К этому времени все звено каталось от смеха, и я еще в течение нескольких дней должен был выносить дружеские шутки Стикса.

Октябрь 1942 г. стал в 29-й эскадрилье месяцем Перца и Соли. Этот относительно новый дуэт доказал, что они — выдающийся экипаж ночного истребителя. Начиная со своего прибытия в эскадрилью летом они уничтожили три немецких бомбардировщика. В последнюю ночь октября они удвоили свой счет, сбив еще три вражеских самолета в ходе двух вылетов. В то время это был рекорд для ночных истребителей союзников. В ходе войны его удалось превзойти лишь однажды, когда наш новый командир эскадрильи несколькими [160] месяцами позже в одном вылете сбил четыре самолета, сохранив таким образом рекорд за 29-й эскадрильей.

В ту незабываемую ночь 31 октября действия начались очень рано.
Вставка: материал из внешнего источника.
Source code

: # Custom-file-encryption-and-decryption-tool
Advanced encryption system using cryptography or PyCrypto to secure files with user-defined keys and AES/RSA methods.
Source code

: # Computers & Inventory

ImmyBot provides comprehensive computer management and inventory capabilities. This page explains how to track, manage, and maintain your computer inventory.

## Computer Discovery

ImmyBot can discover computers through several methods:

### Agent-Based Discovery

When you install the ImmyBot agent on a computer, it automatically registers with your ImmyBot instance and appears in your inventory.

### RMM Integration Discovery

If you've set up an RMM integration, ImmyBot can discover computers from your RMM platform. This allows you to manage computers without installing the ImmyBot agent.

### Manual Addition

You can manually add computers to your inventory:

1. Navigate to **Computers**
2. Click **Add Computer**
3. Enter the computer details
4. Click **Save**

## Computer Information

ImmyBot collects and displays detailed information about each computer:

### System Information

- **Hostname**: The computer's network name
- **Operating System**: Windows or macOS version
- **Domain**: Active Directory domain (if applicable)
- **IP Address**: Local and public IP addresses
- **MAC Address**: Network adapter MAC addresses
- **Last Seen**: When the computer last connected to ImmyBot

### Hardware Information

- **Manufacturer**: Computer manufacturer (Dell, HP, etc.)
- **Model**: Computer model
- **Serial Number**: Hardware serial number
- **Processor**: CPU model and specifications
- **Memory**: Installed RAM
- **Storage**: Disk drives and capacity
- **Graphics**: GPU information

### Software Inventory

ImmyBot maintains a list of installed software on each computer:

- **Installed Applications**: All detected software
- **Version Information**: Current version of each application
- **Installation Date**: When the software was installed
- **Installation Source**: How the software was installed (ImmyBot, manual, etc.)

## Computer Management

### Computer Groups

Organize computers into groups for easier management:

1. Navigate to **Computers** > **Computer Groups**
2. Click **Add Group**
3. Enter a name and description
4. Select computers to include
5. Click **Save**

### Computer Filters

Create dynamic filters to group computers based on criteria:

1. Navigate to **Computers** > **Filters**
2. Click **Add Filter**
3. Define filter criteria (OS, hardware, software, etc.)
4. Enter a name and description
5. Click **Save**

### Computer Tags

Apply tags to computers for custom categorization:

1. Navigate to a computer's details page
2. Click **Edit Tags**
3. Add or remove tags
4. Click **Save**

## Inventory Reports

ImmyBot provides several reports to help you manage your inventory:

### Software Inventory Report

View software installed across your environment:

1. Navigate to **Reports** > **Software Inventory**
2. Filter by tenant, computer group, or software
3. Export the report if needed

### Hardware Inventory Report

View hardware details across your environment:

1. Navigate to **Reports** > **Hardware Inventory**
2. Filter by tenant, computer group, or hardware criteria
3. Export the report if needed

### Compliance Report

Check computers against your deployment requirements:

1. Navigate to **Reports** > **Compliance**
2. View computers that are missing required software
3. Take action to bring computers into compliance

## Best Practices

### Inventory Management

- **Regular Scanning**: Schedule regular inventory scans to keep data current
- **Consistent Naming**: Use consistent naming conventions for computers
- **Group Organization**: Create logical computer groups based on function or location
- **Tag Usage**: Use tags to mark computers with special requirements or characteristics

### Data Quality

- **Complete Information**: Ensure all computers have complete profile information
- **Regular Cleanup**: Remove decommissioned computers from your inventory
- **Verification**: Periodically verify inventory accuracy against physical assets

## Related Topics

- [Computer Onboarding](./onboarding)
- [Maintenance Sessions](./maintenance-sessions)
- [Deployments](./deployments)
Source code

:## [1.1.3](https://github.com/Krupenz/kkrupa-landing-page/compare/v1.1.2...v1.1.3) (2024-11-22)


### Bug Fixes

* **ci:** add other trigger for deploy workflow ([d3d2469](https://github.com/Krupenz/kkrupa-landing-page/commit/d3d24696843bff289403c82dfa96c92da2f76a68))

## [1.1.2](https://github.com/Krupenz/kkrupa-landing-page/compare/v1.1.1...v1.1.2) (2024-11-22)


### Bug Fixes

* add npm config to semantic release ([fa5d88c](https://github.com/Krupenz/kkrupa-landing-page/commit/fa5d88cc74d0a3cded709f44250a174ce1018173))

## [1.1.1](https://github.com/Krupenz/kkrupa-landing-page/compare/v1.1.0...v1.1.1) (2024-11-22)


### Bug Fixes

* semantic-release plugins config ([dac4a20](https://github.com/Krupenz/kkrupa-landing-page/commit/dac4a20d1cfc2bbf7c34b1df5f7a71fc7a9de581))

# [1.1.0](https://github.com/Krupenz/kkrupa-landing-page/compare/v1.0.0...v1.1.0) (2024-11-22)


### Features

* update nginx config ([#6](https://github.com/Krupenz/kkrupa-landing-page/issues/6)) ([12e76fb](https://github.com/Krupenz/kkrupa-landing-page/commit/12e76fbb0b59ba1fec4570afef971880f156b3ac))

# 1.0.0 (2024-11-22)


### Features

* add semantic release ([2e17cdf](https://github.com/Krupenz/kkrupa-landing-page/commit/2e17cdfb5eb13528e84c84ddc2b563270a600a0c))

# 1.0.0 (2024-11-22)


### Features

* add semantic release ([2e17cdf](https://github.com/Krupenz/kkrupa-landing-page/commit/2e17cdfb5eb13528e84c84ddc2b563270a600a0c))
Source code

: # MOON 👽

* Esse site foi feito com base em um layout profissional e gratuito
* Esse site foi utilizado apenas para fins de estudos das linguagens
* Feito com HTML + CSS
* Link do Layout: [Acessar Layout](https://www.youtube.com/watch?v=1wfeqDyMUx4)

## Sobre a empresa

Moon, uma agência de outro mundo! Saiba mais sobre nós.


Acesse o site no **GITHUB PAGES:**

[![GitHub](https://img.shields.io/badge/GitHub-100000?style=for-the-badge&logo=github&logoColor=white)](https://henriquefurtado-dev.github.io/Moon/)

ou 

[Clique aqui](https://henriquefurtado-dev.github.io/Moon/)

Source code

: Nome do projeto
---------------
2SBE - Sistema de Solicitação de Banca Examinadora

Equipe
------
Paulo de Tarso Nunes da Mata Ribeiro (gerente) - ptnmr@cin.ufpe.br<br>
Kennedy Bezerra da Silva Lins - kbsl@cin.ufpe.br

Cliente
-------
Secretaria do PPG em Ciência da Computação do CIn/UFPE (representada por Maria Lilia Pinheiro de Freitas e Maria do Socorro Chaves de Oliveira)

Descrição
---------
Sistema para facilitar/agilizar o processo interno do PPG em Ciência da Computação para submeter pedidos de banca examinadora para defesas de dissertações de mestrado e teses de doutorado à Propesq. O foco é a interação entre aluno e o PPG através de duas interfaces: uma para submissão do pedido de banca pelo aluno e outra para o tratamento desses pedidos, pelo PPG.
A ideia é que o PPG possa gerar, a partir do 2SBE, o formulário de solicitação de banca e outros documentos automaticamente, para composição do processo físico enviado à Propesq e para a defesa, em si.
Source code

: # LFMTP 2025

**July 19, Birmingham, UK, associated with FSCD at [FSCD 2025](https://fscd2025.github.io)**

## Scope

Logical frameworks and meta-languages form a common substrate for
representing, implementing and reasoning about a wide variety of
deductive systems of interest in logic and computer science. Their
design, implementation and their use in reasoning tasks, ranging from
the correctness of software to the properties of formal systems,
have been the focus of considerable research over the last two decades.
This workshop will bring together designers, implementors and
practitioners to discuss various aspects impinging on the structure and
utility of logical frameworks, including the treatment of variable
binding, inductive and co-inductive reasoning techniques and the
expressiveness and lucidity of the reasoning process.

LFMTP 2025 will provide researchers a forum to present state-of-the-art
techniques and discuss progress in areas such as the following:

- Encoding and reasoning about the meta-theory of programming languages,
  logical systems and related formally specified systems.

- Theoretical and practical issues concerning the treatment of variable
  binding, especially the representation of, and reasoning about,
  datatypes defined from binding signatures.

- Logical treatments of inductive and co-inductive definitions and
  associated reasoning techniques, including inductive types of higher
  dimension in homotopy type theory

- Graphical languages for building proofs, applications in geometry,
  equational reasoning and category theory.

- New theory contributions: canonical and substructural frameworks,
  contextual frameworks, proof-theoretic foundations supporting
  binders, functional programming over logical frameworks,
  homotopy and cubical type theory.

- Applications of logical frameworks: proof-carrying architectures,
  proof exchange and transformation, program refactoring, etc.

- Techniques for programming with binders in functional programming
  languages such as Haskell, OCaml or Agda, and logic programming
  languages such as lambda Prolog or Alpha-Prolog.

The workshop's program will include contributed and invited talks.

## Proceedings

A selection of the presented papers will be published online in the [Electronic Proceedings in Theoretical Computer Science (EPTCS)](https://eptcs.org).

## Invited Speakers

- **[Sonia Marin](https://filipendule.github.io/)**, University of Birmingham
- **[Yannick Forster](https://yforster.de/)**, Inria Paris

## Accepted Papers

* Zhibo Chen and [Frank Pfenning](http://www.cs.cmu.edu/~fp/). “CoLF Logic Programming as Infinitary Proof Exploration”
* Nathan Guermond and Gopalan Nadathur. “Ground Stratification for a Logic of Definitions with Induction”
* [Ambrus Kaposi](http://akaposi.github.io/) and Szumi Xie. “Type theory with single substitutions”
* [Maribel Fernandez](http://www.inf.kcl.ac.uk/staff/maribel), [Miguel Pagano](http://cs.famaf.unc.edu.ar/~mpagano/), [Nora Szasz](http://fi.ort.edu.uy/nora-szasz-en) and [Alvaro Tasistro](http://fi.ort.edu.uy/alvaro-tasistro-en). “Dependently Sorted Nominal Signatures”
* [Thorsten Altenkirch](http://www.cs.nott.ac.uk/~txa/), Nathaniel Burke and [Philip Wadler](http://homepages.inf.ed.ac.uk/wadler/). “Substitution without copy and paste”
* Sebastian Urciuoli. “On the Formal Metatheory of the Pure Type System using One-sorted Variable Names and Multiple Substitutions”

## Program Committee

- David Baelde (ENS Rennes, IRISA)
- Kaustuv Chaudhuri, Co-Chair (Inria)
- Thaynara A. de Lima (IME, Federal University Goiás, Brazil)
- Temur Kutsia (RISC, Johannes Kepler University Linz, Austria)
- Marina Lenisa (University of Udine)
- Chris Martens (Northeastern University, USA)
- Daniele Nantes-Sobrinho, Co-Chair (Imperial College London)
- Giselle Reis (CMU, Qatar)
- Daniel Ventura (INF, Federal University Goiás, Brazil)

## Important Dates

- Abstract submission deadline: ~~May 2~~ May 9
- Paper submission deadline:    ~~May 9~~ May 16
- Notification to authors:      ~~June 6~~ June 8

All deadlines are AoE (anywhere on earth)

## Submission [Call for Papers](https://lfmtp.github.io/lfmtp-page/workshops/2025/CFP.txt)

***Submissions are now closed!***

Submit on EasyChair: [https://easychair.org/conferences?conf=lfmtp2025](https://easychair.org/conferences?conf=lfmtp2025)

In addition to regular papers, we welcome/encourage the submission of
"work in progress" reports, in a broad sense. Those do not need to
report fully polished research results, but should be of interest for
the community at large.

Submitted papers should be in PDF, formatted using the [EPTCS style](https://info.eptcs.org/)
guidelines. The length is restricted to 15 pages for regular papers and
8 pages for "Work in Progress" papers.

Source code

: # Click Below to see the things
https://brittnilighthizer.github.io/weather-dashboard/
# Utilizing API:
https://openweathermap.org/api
Уже в 9 часов вечера большая часть моего звена поднялась в воздух. Вскоре Стикс и я столкнулись с неисправностью нашего радара, потому попросили оператора «CHEL» в Фореиессе поднять другой наш самолет из Уэст-Маллинга нам на смену. В это же время он сообщил нам, что у него для нас есть «бандит», и мы согласились продолжать полет, пока не прибудет наш сменщик. Цель приближалась к устью Темзы на высоте 3000 м, и оператор «CHEL» быстро вывел нас в позицию позади нее. Но неисправность нашего радара не позволила Стиксу засечь цель, пока мы не оказались на дистанции около 1,5 км. Наконец, когда я уже потерял надежду на перехват, мы установили радарный контакт — помог опыт Стикса. Ночь была ясной. Я визуально обнаружил самолет в 900 м и немного выше. Приблизившись, я увидел, что это был «Дорнье-217», типичный немецкий двухмоторный бомбардировщик с двойным хвостовым оперением, мало чем отличавшимся от нашего «хемпдена». Казалось, экипаж «дорнье» не видел нас. С дистанции 135 м я выпустил две длинные очереди, немец немедленно загорелся и врезался в море в 8 км от Норт-Форленд.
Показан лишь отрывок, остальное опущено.